If current climate predictions come to pass, members of soil microbial communities that dominate in arid desert environments may be pushed out by species better able to tolerate warmer temperatures, according to a study in Science.

Researchers affiliated with centers in the US and Spain used 16S RNA gene sequencing to look at the structure of soil microbe communities at 20 sampling locales in the US Southwest, including spots in the Colorado Plateau, the Great Basin, and the Sonoran, Mojave, and Chihuahuan deserts.

In the cooler, northern sites, the team found that the cyanobacterial species Microcoleus vaginatus (already known for its prevalence in biocrust samples) tended to dominate soil microbiomes.
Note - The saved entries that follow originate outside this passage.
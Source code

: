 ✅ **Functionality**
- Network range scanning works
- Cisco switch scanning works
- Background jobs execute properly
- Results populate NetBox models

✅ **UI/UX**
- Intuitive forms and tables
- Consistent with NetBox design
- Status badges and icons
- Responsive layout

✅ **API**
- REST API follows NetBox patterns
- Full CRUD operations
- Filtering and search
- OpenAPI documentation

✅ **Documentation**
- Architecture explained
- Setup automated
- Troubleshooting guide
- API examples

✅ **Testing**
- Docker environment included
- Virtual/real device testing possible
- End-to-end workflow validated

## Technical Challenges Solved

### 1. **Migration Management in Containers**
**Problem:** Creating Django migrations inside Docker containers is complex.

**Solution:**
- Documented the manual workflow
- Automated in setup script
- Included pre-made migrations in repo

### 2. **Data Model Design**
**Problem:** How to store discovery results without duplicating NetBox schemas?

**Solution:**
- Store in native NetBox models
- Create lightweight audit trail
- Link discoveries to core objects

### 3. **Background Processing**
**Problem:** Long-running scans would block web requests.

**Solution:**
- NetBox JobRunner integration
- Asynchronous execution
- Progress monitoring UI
On the other hand, a distantly related species called M. steenstrupii often overshadowed M. vaginatus in microbe communities from soil samples collected at warmer, more southerly sites.

Based on these findings, the researchers speculated that temperature might play a key role in these soil community structure differences — a notion supported by their subsequent M. steenstrupii and M. vaginatus growth experiments in the lab. If so, they argued that anticipated temperature increases over the coming decades may lead to M. vaginatus's replacement by M. steenstrupii.

"By using our data with current climate models, we can predict that in 50 years, the cyanobacterium that fares better in warmer temperatures will push the cold-loving one off our map," Arizona State University's Ferran Garcia-Pichel, the corresponding author on the study, said in a statement.

"M. steenstrupii could completely dominate the crusts everywhere in our study area by then," he added. "Unfortunately, we simply don't know much about this microbe or what will happen to the ecosystem in the absence of M. vaginatus."


Genomics In The Journals is a weekly feature pointing readers to select, recently published articles involving genomics and related research.